Glamour magazine hosted a variety of events on the Quad this week as part of its “Ultimate Guide to Getting a Job” tour, including a fashion show that featured GW students.

“It’s been really successful,” said Ruth Kahn, merchandising editor for Glamour. “(The tour) gives students the tools they’ll need in making the transition from campus to career.”

Kahn said the fashion show gives students something that is not always available to them. The fashion show demonstrates the positive aspects of wool, including its durability, said Stephanie Garbarini, general manager of marketing and retail communications at Woolmark, a not-for-profit corporation that promotes the use of wool.

It was sponsored by Woolmark, MasterCard and the milk campaign, among others.

Many students reacted positively to the variety of sponsors and free services and samples.

“It’s good that the magazine companies can bring the products to the students to sample,” said sophomore Donlanda Pyles, while getting her nails polished. “I enjoyed everything.”

-Steven Postal

Latinos for Progress to promote culture

The Latinos for Progress’ first meeting Tuesday showed increased support for the group, President Eddy Lara said.

Lara said he hopes to continue the organization’s movement toward “establishing the Latinos as a community on campus and creating a voice to be heard,” while including more non-Latino students who wish to get involved.

Latinos for Progress is in its third year at GW and aims to increase awareness of cultural issues around campus during Hispanic Heritage Month, which started Sept. 15 and ends Oct. 15, Lara said.

Executive board member Carlos Hibbard said he has seen positive changes in recent years.

“In the beginning, there is usually a lot of excitement and then it dies down later in the year, so this year we have scheduled more events and activities to hold members’ interest and provide more opportunities for involvement,” Hibbard said.

Nearly 80 students showed up for the organization’s kick-off barbecue Tuesday.

Lara said the organization also promotes community service and political affairs, and encourages all students who are interested in learning more about GW’s Latino community to get involved.

-Russ Rizzo

CIRC experiences technical difficulties

GW’s RESEARCH database, used by graduate students and faculty members for research, experienced technical difficulties last weekend.

Students and professors were unable to access the UNIX-based RESEARCH system from Saturday morning until early Sunday evening.
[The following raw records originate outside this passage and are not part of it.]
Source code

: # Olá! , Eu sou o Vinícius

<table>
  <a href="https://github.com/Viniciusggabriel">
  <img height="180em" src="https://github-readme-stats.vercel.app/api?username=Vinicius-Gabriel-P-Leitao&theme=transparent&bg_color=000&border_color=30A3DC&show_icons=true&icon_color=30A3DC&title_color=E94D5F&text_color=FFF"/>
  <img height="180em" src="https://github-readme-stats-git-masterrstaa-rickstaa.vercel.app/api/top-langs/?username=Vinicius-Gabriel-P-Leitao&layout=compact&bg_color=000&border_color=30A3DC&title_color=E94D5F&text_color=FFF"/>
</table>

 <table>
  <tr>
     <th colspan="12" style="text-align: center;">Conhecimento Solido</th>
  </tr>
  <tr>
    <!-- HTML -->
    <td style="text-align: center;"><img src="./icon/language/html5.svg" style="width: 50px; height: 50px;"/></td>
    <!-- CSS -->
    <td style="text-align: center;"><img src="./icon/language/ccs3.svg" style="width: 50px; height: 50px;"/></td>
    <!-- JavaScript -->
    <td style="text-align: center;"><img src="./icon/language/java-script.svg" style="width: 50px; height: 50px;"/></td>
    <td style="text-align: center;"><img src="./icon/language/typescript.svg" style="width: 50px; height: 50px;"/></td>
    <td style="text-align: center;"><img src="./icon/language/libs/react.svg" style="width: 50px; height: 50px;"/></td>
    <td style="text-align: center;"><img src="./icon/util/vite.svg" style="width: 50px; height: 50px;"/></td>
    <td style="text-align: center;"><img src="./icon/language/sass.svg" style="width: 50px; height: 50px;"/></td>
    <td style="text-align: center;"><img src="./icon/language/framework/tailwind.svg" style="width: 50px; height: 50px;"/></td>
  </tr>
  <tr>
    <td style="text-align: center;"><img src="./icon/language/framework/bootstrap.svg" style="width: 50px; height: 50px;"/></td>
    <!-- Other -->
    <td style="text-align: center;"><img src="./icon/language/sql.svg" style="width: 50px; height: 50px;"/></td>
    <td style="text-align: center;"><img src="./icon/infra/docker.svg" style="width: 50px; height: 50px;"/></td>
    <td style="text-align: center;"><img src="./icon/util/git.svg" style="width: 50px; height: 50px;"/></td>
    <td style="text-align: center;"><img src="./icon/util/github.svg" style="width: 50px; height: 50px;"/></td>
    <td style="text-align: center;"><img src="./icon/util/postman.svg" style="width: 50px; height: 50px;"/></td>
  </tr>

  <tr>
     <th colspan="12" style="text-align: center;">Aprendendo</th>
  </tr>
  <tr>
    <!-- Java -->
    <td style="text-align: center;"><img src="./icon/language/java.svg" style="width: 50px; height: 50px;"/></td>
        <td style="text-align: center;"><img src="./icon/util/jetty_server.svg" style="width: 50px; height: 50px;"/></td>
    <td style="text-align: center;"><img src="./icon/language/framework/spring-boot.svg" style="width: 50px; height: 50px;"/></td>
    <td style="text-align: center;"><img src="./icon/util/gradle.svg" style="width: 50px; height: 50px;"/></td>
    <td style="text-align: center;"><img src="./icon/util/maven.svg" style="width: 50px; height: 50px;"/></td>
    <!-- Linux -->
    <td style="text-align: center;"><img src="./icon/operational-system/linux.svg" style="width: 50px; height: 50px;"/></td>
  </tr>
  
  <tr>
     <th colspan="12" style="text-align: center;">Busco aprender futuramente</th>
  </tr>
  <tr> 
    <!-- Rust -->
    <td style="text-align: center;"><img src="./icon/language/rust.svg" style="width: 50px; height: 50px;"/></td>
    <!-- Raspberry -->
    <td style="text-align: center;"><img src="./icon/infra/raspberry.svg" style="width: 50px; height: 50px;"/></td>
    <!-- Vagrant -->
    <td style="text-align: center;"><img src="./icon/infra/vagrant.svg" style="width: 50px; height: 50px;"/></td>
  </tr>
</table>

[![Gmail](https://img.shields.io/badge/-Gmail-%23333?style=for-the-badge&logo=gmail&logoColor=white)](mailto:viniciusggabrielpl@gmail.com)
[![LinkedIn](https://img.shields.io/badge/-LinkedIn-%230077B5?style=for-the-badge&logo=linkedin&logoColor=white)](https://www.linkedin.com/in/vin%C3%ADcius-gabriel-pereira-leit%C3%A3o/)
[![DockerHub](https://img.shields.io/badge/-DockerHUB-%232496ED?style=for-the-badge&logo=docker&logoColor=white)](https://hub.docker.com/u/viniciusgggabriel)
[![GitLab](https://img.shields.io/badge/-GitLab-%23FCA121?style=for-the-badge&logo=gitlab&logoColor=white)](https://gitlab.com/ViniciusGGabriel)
The RESEARCH database is used “to keep large amounts of data needed during large statistical or technical studies,” said Computer Information and Resource Center official Steven Cohen.

Although the database is only available to graduate students in specific programs and faculty members, it provides important resources for its users, Cohen said.

A power outage Tuesday caused difficulties with back-up software. CIRC officials shut down the system for maintenance Saturday morning after the system was rebooted multiple times Friday for unexplained reasons, CIRC Director Brad Reese said.

CIRC shut down RESEARCH to back up the system this weekend, when the least amount of users rely on the research tool, Reese said.

No further problems have been detected in the RESEARCH system since it was put back online Sunday around 5 p.m., Reese said.